54o 4’ 25.86’’ N
11o 33’ 14.252’’ E


01.08. – 10.10.2019



A place off-limits, inaccessible to most, its history embedded in crumbling walls and overgrown paths. The Halbinsel Wustrow lies on the Baltic coast of northern Germany, just across the water from the seaside town of Rerik. Once a fishing village, later a military stronghold, today it remains frozen in time—sealed off, its future uncertain.

For decades, Wustrow was shaped by shifting powers. In the early 20th century, it was transformed into a military training ground, first used by the German army and later taken over by the Soviet forces after World War II. Entire infrastructures were built—barracks, bunkers, air-raid shelters, even a school and a hospital. When the Soviet troops withdrew in the early 1990s, the peninsula was abandoned, declared private property, and closed to the public.

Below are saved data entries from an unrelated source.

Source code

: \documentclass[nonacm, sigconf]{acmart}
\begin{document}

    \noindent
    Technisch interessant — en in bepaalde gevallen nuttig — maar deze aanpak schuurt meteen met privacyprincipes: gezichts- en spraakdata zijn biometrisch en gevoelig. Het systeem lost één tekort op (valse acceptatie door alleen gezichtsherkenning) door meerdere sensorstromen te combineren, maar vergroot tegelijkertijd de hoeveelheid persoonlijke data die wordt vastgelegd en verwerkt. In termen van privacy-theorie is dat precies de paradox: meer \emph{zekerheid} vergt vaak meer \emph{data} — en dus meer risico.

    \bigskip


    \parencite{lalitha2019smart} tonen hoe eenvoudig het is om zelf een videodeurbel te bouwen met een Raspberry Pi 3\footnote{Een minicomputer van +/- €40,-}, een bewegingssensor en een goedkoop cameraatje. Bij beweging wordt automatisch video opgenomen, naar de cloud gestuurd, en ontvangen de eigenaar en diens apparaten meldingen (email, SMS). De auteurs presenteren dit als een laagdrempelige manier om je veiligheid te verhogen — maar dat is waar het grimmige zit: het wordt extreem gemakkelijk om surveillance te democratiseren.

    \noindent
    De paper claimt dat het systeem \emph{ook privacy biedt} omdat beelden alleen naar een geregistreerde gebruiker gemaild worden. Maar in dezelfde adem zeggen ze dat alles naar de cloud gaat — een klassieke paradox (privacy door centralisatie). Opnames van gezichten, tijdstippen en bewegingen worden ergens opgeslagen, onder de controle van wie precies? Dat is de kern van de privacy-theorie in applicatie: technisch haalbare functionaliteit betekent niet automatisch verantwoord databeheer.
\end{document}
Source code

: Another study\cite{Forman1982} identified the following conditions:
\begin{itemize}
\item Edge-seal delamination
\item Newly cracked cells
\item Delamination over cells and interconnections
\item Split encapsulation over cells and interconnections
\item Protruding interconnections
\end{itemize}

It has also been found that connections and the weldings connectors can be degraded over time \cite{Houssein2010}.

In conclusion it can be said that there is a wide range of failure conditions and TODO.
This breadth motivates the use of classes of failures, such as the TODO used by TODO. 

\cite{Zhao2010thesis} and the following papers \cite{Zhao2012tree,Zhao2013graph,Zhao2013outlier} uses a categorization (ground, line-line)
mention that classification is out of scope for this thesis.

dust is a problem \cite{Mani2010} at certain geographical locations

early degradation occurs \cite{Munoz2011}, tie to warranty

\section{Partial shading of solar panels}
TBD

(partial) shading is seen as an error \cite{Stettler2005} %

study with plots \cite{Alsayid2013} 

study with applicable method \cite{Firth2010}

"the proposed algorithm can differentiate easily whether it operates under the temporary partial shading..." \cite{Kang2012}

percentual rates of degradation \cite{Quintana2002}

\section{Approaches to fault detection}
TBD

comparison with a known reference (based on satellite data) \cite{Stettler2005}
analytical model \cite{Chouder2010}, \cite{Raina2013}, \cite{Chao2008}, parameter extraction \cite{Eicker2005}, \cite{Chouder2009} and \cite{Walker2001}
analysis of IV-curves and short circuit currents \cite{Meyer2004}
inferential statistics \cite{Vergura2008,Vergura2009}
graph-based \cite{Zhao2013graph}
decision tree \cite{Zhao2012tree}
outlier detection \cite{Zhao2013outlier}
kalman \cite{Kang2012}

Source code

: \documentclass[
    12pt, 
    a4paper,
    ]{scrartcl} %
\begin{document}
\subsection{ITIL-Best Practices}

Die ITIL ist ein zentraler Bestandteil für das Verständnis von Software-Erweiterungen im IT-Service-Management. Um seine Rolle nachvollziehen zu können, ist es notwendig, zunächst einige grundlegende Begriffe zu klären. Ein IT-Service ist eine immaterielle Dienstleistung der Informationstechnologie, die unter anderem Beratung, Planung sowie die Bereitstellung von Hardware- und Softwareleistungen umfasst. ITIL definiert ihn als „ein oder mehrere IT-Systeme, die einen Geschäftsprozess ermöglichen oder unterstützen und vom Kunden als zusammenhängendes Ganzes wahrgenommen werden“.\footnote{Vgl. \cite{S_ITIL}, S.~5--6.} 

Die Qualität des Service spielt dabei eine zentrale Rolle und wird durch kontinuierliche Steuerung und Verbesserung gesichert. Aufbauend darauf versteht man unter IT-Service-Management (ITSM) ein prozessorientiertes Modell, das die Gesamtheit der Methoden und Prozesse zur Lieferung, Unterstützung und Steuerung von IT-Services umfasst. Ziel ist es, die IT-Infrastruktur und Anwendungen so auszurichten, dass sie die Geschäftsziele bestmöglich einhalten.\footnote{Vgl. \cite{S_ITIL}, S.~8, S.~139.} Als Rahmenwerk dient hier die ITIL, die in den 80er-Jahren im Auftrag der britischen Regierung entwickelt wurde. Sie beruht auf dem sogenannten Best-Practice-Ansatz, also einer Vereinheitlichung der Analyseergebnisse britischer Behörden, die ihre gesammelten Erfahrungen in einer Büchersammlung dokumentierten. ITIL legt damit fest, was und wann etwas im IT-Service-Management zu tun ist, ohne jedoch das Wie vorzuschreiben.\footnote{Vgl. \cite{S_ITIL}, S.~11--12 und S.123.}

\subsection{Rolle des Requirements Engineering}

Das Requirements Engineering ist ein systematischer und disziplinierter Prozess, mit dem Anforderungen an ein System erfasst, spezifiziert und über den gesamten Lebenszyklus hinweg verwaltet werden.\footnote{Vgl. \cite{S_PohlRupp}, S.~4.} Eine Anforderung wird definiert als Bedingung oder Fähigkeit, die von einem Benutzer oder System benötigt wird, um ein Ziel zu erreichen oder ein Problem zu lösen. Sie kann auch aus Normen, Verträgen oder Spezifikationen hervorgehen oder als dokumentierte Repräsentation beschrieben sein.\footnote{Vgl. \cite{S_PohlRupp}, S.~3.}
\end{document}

Despite its inaccessibility, traces of its past remain remarkably intact. Unlike so-called "Lost Places" Wustrow has been left largely undisturbed. The absence of intrusion preserves not just the architecture, but also the quiet tension between past function and present stillness.
The remnants of past lives linger: faded Cyrillic inscriptions, delicate pastel-colored walls, and children’s drawings left behind in what might have been a Soviet-era infirmary. These traces do not tell a linear story, nor do they serve as historical documentation. Instead, they exist as fragments—shaped by time, yet resistant to erasure.

Through photography, these spaces are observed as they are—without reconstruction, without resolution. The images do not attempt to reclaim what was, nor do they predict what will be. They simply hold the weight of what remains.

The series was first exhibited at De Drom Galerie, Kröpelin, from August 1 to October 10, 2019, alongside works by photographer Sven Kierst.